We try to reach out to law enforcement as much as we can. We 
need help. We need funding.
    Mrs. Ellmers. Thank you so much, and again, thank you to 
our entire panel.
    Thank you. I yield back the remainder of my time.
    Mr. Pitts. The Chair thanks the gentlelady and now 
recognizes the gentleman from Florida, Mr. Bilirakis, 5 minutes 
for questions.
    Mr. Bilirakis. Thank you so very much, Mr. Chairman. I want 
to thank the panel for their testimony and of course coming to 
Washington and sharing with us.
    In addition to being on the E&C Committee, I also serve as 
Vice Chairman of the Veterans' Affairs Committee, and we have 
held several hearings over the years on the mental health 
issues and of course, it is an extremely important issue. As a 
matter of fact, Time magazine wrote back in 2012 that ``more 
U.S. military personnel have died by suicide since the war in 
Afghanistan began than have died fighting there.'' When they 
take their own lives, these deaths diminish us as a whole. It 
leaves behind spouses, children, parents, and siblings who must 
deal with the loss and their own grief.
    So when I look at H.R. 3717, and thank you, representative 
Murphy, for filing the bill, the Helping Families in Mental 
Health Crisis Act, I look at it from the viewpoint of our 
veterans and their families, in addition to the general 
population.
    I want to thank the witnesses again for coming here today 
and talking about these issues. It is so very important. It is 
an invisible wound that millions grapple with each day. It 
carries a stigma, as you said, and we need to help remove the 
stigma so people aren't afraid to seek help. Mental health 
issues are just as serious as visible physical wounds, in my 
opinion. We must responsibly address this problem. Too many 
Americans and their families are suffering, and they deserve 
proper care, in my opinion.
    Your experiences dealing with family members with mental 
health issues, or living with it, or treating it helps inform a 
lot of us in the debate. Again, thank you for being here. I 
really appreciate it.
    And I would like to yield the rest of my time to 
Representative Murphy.
    Mr. Murphy. I thank the gentleman for yielding.

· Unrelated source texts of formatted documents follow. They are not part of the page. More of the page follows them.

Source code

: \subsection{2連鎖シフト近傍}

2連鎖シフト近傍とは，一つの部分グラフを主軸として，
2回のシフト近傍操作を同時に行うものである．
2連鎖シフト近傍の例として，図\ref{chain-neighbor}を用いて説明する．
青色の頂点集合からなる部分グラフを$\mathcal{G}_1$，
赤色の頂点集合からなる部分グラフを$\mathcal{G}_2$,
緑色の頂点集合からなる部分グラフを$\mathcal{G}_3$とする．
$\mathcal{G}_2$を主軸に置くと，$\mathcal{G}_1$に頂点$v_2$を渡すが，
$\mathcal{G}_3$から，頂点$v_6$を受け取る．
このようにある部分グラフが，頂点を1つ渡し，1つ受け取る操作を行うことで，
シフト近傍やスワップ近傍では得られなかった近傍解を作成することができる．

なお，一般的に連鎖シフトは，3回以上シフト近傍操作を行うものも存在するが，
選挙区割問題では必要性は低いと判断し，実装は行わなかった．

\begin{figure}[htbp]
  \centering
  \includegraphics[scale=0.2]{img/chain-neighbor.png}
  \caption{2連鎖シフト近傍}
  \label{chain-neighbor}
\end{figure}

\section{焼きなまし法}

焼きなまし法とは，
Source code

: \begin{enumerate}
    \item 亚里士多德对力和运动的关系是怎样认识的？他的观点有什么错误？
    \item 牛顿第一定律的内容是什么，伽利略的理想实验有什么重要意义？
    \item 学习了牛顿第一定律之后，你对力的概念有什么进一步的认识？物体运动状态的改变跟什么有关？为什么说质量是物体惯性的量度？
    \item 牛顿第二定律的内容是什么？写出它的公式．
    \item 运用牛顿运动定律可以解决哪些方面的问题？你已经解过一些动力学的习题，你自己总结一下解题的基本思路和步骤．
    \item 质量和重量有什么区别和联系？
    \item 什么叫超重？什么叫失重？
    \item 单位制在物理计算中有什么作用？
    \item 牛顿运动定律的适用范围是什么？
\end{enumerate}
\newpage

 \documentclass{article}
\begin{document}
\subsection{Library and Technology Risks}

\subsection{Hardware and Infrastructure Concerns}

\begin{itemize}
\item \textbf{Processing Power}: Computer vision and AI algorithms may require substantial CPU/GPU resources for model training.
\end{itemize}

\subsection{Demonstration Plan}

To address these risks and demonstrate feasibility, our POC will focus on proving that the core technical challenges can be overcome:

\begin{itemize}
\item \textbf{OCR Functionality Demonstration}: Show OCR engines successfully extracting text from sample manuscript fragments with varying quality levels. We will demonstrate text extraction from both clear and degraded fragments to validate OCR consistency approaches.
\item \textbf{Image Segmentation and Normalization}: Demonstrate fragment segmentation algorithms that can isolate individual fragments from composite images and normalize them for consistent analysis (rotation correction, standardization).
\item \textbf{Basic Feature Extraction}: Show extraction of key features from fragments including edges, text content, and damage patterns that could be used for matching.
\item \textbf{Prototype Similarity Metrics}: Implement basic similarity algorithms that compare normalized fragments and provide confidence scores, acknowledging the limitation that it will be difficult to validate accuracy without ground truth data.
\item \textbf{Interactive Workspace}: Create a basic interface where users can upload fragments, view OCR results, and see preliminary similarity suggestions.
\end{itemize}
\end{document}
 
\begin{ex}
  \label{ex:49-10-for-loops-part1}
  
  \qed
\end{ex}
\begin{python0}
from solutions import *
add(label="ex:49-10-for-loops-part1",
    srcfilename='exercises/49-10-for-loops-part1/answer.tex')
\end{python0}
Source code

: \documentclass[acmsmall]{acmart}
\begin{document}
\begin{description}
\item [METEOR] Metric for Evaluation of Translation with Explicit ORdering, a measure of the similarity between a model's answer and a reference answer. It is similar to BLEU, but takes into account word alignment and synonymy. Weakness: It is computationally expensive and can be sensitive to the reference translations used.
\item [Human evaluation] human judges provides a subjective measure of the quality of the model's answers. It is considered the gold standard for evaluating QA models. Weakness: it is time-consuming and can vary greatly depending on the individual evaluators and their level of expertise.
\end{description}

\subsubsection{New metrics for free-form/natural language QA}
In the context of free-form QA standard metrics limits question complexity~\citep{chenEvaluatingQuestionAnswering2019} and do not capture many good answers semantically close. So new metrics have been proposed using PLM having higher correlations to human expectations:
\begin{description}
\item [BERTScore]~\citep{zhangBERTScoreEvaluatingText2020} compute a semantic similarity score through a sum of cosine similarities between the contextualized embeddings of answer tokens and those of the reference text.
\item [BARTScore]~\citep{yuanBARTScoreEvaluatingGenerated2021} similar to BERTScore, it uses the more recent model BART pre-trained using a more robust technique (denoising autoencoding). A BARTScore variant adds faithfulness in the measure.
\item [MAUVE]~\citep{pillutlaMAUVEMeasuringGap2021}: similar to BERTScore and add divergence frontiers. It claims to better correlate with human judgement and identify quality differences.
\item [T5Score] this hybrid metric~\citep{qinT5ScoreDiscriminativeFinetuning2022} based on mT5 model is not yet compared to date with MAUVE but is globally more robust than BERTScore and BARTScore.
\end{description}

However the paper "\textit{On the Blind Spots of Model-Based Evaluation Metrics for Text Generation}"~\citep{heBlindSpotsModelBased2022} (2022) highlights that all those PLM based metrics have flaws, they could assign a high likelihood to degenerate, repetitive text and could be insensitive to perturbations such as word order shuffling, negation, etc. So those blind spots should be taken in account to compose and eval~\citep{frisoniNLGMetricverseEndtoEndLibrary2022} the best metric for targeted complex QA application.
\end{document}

    A couple other clarifying points I want to make for 
members. This bill does not cut 85 percent of federal funding 
for the programs. It does not. There are multiple sources for 
that federal funding. This is one of them. And so it is very 
important that people are dealing with the facts.
    Also, Dr. Shern, you referred to a coercive feature of 
assisted outpatient treatment that would make people seek 
treatment. Are you aware of the programs Ms. Zdanowicz is 
talking about here with regard to the evidence on when AOT can 
work to reduce incarceration, et cetera?
    Mr. Shern. Yes, I am.
    Mr. Murphy. So what I am trying to find out here, and I 
recognize not all States do things the same way.
    Mr. Shern. Right.
    Mr. Murphy. For example, California has one county that 
does this; the rest don't. And some States do it better than 
others. I think New York does a pretty good job on that.
    But in this bill, are you aware of how we define who would 
qualify for assisted outpatient treatment?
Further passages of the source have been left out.